TASK DETAILS - The answer should hold only the lines from the beginning of the listing below to the line containing "Y a pas à chier", both included, with every picture left out.

DATA TO EXAMINE -
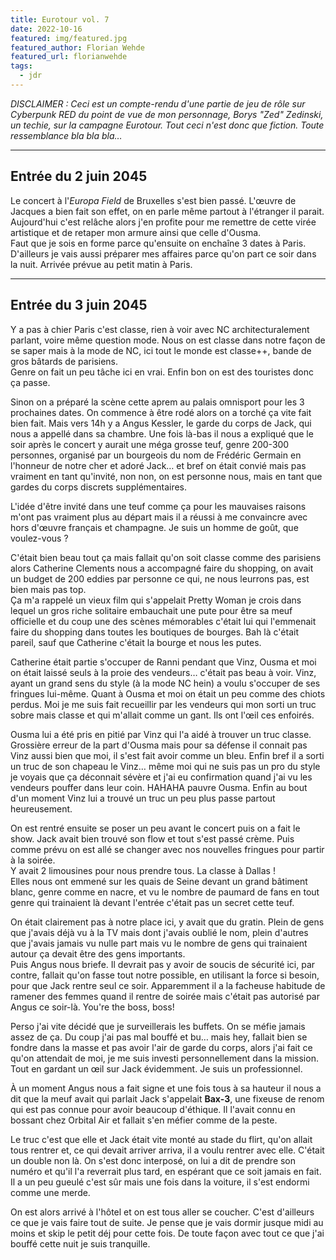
 ```yaml
---
title: Eurotour vol. 7
date: 2022-10-16
featured: img/featured.jpg
featured_author: Florian Wehde
featured_url: florianwehde
tags:
  - jdr
---
```


_DISCLAIMER : Ceci est un compte-rendu d'une partie de jeu de rôle sur Cyberpunk RED du point de vue de mon personnage, Borys "Zed" Zedinski, un techie, sur la campagne Eurotour. Tout ceci n'est donc que fiction. Toute ressemblance bla bla bla…_

---

## Entrée du 2 juin 2045

Le concert à l'_Europa Field_ de Bruxelles s'est bien passé. L'œuvre de Jacques a bien fait son effet, on en parle même partout à l'étranger il parait.  
Aujourd'hui c'est relâche alors j'en profite pour me remettre de cette virée artistique et de retaper mon armure ainsi que celle d'Ousma.  
Faut que je sois en forme parce qu'ensuite on enchaîne 3 dates à Paris.
D'ailleurs je vais aussi préparer mes affaires parce qu'on part ce soir dans la nuit. Arrivée prévue au petit matin à Paris.

---

## Entrée du 3 juin 2045

Y a pas à chier Paris c'est classe, rien à voir avec NC architecturalement parlant, voire même question mode. Nous on est classe dans notre façon de se saper mais à la mode de NC, ici tout le monde est classe++, bande de gros bâtards de parisiens.  
Genre on fait un peu tâche ici en vrai. Enfin bon on est des touristes donc ça passe.

Sinon on a préparé la scène cette aprem au palais omnisport pour les 3 prochaines dates. On commence à être rodé alors on a torché ça vite fait bien fait. Mais vers 14h y a Angus Kessler, le garde du corps de Jack, qui nous a appellé dans sa chambre. Une fois là-bas il nous a expliqué que le soir après le concert y aurait une méga grosse teuf, genre 200-300 personnes, organisé par un bourgeois du nom de Frédéric Germain en l'honneur de notre cher et adoré Jack… et bref on était convié mais pas vraiment en tant qu'invité, non non, on est personne nous, mais en tant que gardes du corps discrets supplémentaires.

L'idée d'être invité dans une teuf comme ça pour les mauvaises raisons m'ont pas vraiment plus au départ mais il a réussi à me convaincre avec hors d'œuvre français et champagne. Je suis un homme de goût, que voulez-vous ?

C'était bien beau tout ça mais fallait qu'on soit classe comme des parisiens alors Catherine Clements nous a accompagné faire du shopping, on avait un budget de 200 eddies par personne ce qui, ne nous leurrons pas, est bien mais pas top.  
Ça m'a rappelé un vieux film qui s'appelait Pretty Woman je crois dans lequel un gros riche solitaire embauchait une pute pour être sa meuf officielle et du coup une des scènes mémorables c'était lui qui l'emmenait faire du shopping dans toutes les boutiques de bourges. Bah là c'était pareil, sauf que Catherine c'était la bourge et nous les putes.

Catherine était partie s'occuper de Ranni pendant que Vinz, Ousma et moi on était laissé seuls à la proie des vendeurs… c'était pas beau à voir. Vinz, ayant un grand sens du style (à la mode NC hein) a voulu s'occuper de ses fringues lui-même. Quant à Ousma et moi on était un peu comme des chiots perdus. Moi je me suis fait recueillir par les vendeurs qui mon sorti un truc sobre mais classe et qui m'allait comme un gant. Ils ont l'œil ces enfoirés.

Ousma lui a été pris en pitié par Vinz qui l'a aidé à trouver un truc classe. Grossière erreur de la part d'Ousma mais pour sa défense il connait pas Vinz aussi bien que moi, il s'est fait avoir comme un bleu. Enfin bref il a sorti un truc de son chapeau le Vinz… même moi qui ne suis pas un pro du style je voyais que ça déconnait sévère et j'ai eu confirmation quand j'ai vu les vendeurs pouffer dans leur coin. HAHAHA pauvre Ousma.
Enfin au bout d'un moment Vinz lui a trouvé un truc un peu plus passe partout heureusement.

On est rentré ensuite se poser un peu avant le concert puis on a fait le show. Jack avait bien trouvé son flow et tout s'est passé crème. Puis comme prévu on est allé se changer avec nos nouvelles fringues pour partir à la soirée.  
Y avait 2 limousines pour nous prendre tous. La classe à Dallas !  
Elles nous ont emmené sur les quais de Seine devant un grand bâtiment blanc, genre comme en nacre, et vu le nombre de paumard de fans en tout genre qui trainaient là devant l'entrée c'était pas un secret cette teuf.

On était clairement pas à notre place ici, y avait que du gratin. Plein de gens que j'avais déjà vu à la TV mais dont j'avais oublié le nom, plein d'autres que j'avais jamais vu nulle part mais vu le nombre de gens qui trainaient autour ça devait être des gens importants.  
Puis Angus nous briefe. Il devrait pas y avoir de soucis de sécurité ici, par contre, fallait qu'on fasse tout notre possible, en utilisant la force si besoin, pour que Jack rentre seul ce soir. Apparemment il a la facheuse habitude de ramener des femmes quand il rentre de soirée mais c'était pas autorisé par Angus ce soir-là.
You're the boss, boss!

Perso j'ai vite décidé que je surveillerais les buffets. On se méfie jamais assez de ça. Du coup j'ai pas mal bouffé et bu… mais hey, fallait bien se fondre dans la masse et pas avoir l'air de garde du corps, alors j'ai fait ce qu'on attendait de moi, je me suis investi personnellement dans la mission. Tout en gardant un œil sur Jack évidemment. Je suis un professionnel.

À un moment Angus nous a fait signe et une fois tous à sa hauteur il nous a dit que la meuf avait qui parlait Jack s'appelait **Bax-3**, une fixeuse de renom qui est pas connue pour avoir beaucoup d'éthique. Il l'avait connu en bossant chez Orbital Air et fallait s'en méfier comme de la peste.

Le truc c'est que elle et Jack était vite monté au stade du flirt, qu'on allait tous rentrer et, ce qui devait arriver arriva, il a voulu rentrer avec elle. C'était un double non là. On s'est donc interposé, on lui a dit de prendre son numéro et qu'il l'a reverrait plus tard, en espérant que ce soit jamais en fait.  
Il a un peu gueulé c'est sûr mais une fois dans la voiture, il s'est endormi comme une merde.

On est alors arrivé à l'hôtel et on est tous aller se coucher. C'est d'ailleurs ce que je vais faire tout de suite. Je pense que je vais dormir jusque midi au moins et skip le petit déj pour cette fois. De toute façon avec tout ce que j'ai bouffé cette nuit je suis tranquille.
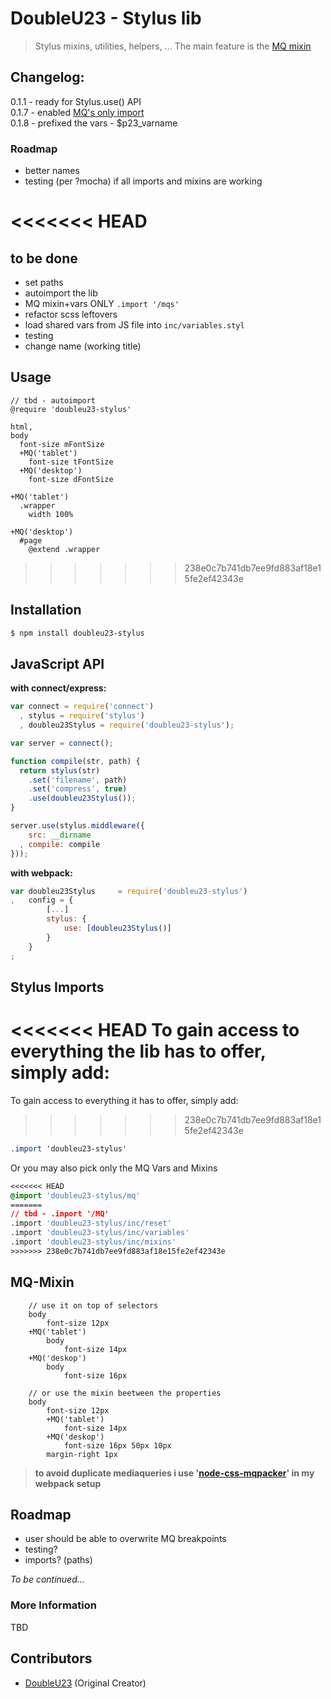 # DoubleU23 - Stylus lib  
> Stylus mixins, utilities, helpers, ...
The main feature is the [MQ mixin](#mq-mixin)


## Changelog:
0.1.1 - ready for Stylus.use() API  
0.1.7 - enabled [MQ's only import](#stylus-imports)  
0.1.8 - prefixed the vars - $p23_varname

### Roadmap
* better names
* testing (per ?mocha) if all imports and mixins are working

<<<<<<< HEAD
=======
## to be done  
* set paths
* autoimport the lib
* MQ mixin+vars ONLY `.import '/mqs'`
* refactor scss leftovers
* load shared vars from JS file into `inc/variables.styl`
* testing
* change name (working title)

## Usage
```Stylus
// tbd - autoimport
@require 'doubleu23-stylus'

html,
body
  font-size mFontSize
  +MQ('tablet')
    font-size tFontSize
  +MQ('desktop')
    font-size dFontSize

+MQ('tablet')
  .wrapper
    width 100%

+MQ('desktop')
  #page
    @extend .wrapper
```
>>>>>>> 238e0c7b741db7ee9fd883af18e15fe2ef42343e

## Installation

```bash
$ npm install doubleu23-stylus
```

## JavaScript API

__with connect/express:__
```javascript
var connect = require('connect')
  , stylus = require('stylus')
  , doubleu23Stylus = require('doubleu23-stylus');

var server = connect();

function compile(str, path) {
  return stylus(str)
	.set('filename', path)
	.set('compress', true)
	.use(doubleu23Stylus());
}

server.use(stylus.middleware({
	src: __dirname
  , compile: compile
}));
```

__with webpack:__
```javascript
var doubleu23Stylus 	= require('doubleu23-stylus')
,	config = {
		[...]
		stylus: {
			use: [doubleu23Stylus()]
		}
	}
;
```

## Stylus Imports

<<<<<<< HEAD
  To gain access to everything the lib has to offer, simply add:
=======
To gain access to everything it has to offer, simply add:
>>>>>>> 238e0c7b741db7ee9fd883af18e15fe2ef42343e

  ```css
  .import 'doubleu23-stylus'
  ```

  Or you may also pick only the MQ Vars and Mixins

  ```css
<<<<<<< HEAD
  @import 'doubleu23-stylus/mq'
=======
  // tbd - .import '/MQ'
  .import 'doubleu23-stylus/inc/reset'
  .import 'doubleu23-stylus/inc/variables'
  .import 'doubleu23-stylus/inc/mixins'
>>>>>>> 238e0c7b741db7ee9fd883af18e15fe2ef42343e
  ```

## MQ-Mixin
```stylus
	// use it on top of selectors
	body
		font-size 12px
	+MQ('tablet')
		body
			font-size 14px
	+MQ('deskop')
		body
			font-size 16px

	// or use the mixin beetween the properties
	body
		font-size 12px
		+MQ('tablet')
			font-size 14px
		+MQ('deskop')
			font-size 16px 50px 10px
		margin-right 1px
```
> **to avoid duplicate mediaqueries i use '[node-css-mqpacker](https://github.com/hail2u/node-css-mqpacker)' in my webpack setup**

## Roadmap  
* user should be able to overwrite MQ breakpoints
* testing?
* imports? (paths)

_To be continued..._

### More Information  
TBD

## Contributors
  - [DoubleU23](https://github.com/DoubleU23) (Original Creator)
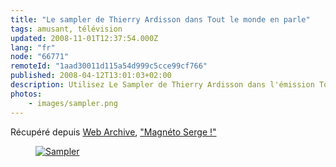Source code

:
 ```yaml
---
title: "Le sampler de Thierry Ardisson dans Tout le monde en parle"
tags: amusant, télévision
updated: 2008-11-01T12:37:54.000Z
lang: "fr"
node: "66771"
remoteId: "1aad30011d115a54d999c5cce99cf766"
published: 2008-04-12T13:01:03+02:00
description: Utilisez Le Sampler de Thierry Ardisson dans l'émission Tout le monde en parle, magnéto Serge!
photos:
    - images/sampler.png
---
```


Récupéré depuis [Web Archive](http://web.archive.org), [&quot;Magnéto Serge !&quot;](http://sampler.pwet.fr)

<figure class="object-center"><a href="http://sampler.pwet.fr"><img src="/images/660x/sampler.png" alt="Sampler">
</a></figure>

PROBLEM SOLUTION -
 ```yaml
---
title: Eurotour vol. 7
date: 2022-10-16
featured: img/featured.jpg
featured_author: Florian Wehde
featured_url: florianwehde
tags:
  - jdr
---
```


_DISCLAIMER : Ceci est un compte-rendu d'une partie de jeu de rôle sur Cyberpunk RED du point de vue de mon personnage, Borys "Zed" Zedinski, un techie, sur la campagne Eurotour. Tout ceci n'est donc que fiction. Toute ressemblance bla bla bla…_

---

## Entrée du 2 juin 2045

Le concert à l'_Europa Field_ de Bruxelles s'est bien passé. L'œuvre de Jacques a bien fait son effet, on en parle même partout à l'étranger il parait.  
Aujourd'hui c'est relâche alors j'en profite pour me remettre de cette virée artistique et de retaper mon armure ainsi que celle d'Ousma.  
Faut que je sois en forme parce qu'ensuite on enchaîne 3 dates à Paris.
D'ailleurs je vais aussi préparer mes affaires parce qu'on part ce soir dans la nuit. Arrivée prévue au petit matin à Paris.

---

## Entrée du 3 juin 2045

Y a pas à chier Paris c'est classe, rien à voir avec NC architecturalement parlant, voire même question mode. Nous on est classe dans notre façon de se saper mais à la mode de NC, ici tout le monde est classe++, bande de gros bâtards de parisiens.  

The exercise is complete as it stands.